Finite element modeling of diffusion and partitioning in biological systems: the infinite composite medium problem.

Four methods are proposed for modeling diffusion in heterogeneous media where diffusion and partition coefficients take on differing values in each subregion. The exercise was conducted to validate finite element modeling (FEM) procedures in anticipation of modeling drug diffusion with regional partitioning into ocular tissue, though the approach can be useful for other organs, or for modeling diffusion in laminate devices. Partitioning creates a discontinuous value in the dependent variable (concentration) at an intertissue boundary that is not easily handled by available general-purpose FEM codes, which allow for only one value at each node. The discontinuity is handled using a transformation on the dependent variable based upon the region-specific partition coefficient. Methods were evaluated by their ability to reproduce a known exact result, for the problem of the infinite composite medium (Crank, J. The Mathematics of Diffusion, 2nd ed. New York: Oxford University Press, 1975, pp. 38-39.).
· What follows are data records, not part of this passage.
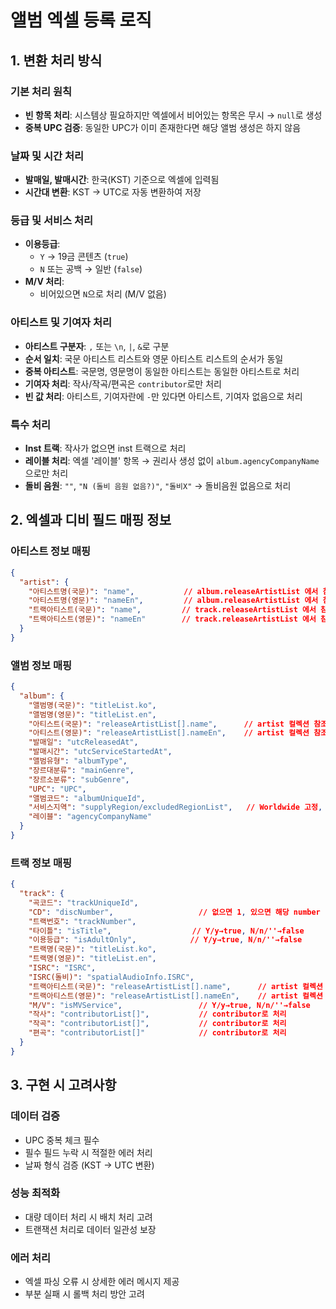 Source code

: # 앨범 엑셀 등록 로직

## 1. 변환 처리 방식

### 기본 처리 원칙
- **빈 항목 처리**: 시스템상 필요하지만 엑셀에서 비어있는 항목은 무시 → `null`로 생성
- **중복 UPC 검증**: 동일한 UPC가 이미 존재한다면 해당 앨범 생성은 하지 않음

### 날짜 및 시간 처리
- **발매일, 발매시간**: 한국(KST) 기준으로 엑셀에 입력됨
- **시간대 변환**: KST → UTC로 자동 변환하여 저장

### 등급 및 서비스 처리
- **이용등급**:
  - `Y` → 19금 콘텐츠 (`true`)
  - `N` 또는 공백 → 일반 (`false`)
- **M/V 처리**:
  - 비어있으면 `N`으로 처리 (M/V 없음)

### 아티스트 및 기여자 처리
- **아티스트 구분자**: `,` 또는 `\n`, `|`, `&`로 구분
- **순서 일치**: 국문 아티스트 리스트와 영문 아티스트 리스트의 순서가 동일
- **중복 아티스트**: 국문명, 영문명이 동일한 아티스트는 동일한 아티스트로 처리
- **기여자 처리**: 작사/작곡/편곡은 `contributor`로만 처리
- **빈 값 처리**: 아티스트, 기여자란에 `-`만 있다면 아티스트, 기여자 없음으로 처리

### 특수 처리
- **Inst 트랙**: 작사가 없으면 inst 트랙으로 처리
- **레이블 처리**: 엑셀 '레이블' 항목 → 권리사 생성 없이 `album.agencyCompanyName`으로만 처리
- **돌비 음원**: `""`, `"N (돌비 음원 없음?)"`, `"돌비X"` → 돌비음원 없음으로 처리

## 2. 엑셀과 디비 필드 매핑 정보

### 아티스트 정보 매핑
```json
{
  "artist": {
    "아티스트명(국문)": "name",           // album.releaseArtistList 에서 참조됨
    "아티스트명(영문)": "nameEn",         // album.releaseArtistList 에서 참조됨
    "트랙아티스트(국문)": "name",         // track.releaseArtistList 에서 참조됨
    "트랙아티스트(영문)": "nameEn"        // track.releaseArtistList 에서 참조됨
  }
}
```

### 앨범 정보 매핑
```json
{
  "album": {
    "앨범명(국문)": "titleList.ko",
    "앨범명(영문)": "titleList.en",
    "아티스트(국문)": "releaseArtistList[].name",      // artist 컬렉션 참조
    "아티스트(영문)": "releaseArtistList[].nameEn",    // artist 컬렉션 참조
    "발매일": "utcReleasedAt",
    "발매시간": "utcServiceStartedAt",
    "앨범유형": "albumType",
    "장르대분류": "mainGenre",
    "장르소분류": "subGenre",
    "UPC": "UPC",
    "앨범코드": "albumUniqueId",
    "서비스지역": "supplyRegion/excludedRegionList",   // Worldwide 고정, 해외만 발매 시 excludedRegionList=['KR']
    "레이블": "agencyCompanyName"
  }
}
```

### 트랙 정보 매핑
```json
{
  "track": {
    "곡코드": "trackUniqueId",
    "CD": "discNumber",                   // 없으면 1, 있으면 해당 number
    "트랙번호": "trackNumber",
    "타이틀": "isTitle",                  // Y/y→true, N/n/''→false
    "이용등급": "isAdultOnly",            // Y/y→true, N/n/''→false
    "트랙명(국문)": "titleList.ko",
    "트랙명(영문)": "titleList.en",
    "ISRC": "ISRC",
    "ISRC(돌비)": "spatialAudioInfo.ISRC",
    "트랙아티스트(국문)": "releaseArtistList[].name",      // artist 컬렉션 참조
    "트랙아티스트(영문)": "releaseArtistList[].nameEn",    // artist 컬렉션 참조
    "M/V": "isMVService",                 // Y/y→true, N/n/''→false
    "작사": "contributorList[]",           // contributor로 처리
    "작곡": "contributorList[]",           // contributor로 처리
    "편곡": "contributorList[]"            // contributor로 처리
  }
}
```

## 3. 구현 시 고려사항

### 데이터 검증
- UPC 중복 체크 필수
- 필수 필드 누락 시 적절한 에러 처리
- 날짜 형식 검증 (KST → UTC 변환)

### 성능 최적화
- 대량 데이터 처리 시 배치 처리 고려
- 트랜잭션 처리로 데이터 일관성 보장

### 에러 처리
- 엑셀 파싱 오류 시 상세한 에러 메시지 제공
- 부분 실패 시 롤백 처리 방안 고려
The most physically intuitive method is based upon the concept of chemical potential, which is continuous across an interphase boundary (method III). This method makes the equation of the dependent variable highly nonlinear. This can be linearized easily by a change of variables (method IV). Results are also given for a one-dimensional problem simulating bolus injection into the vitreous, predicting time disposition of drug in vitreous and retina.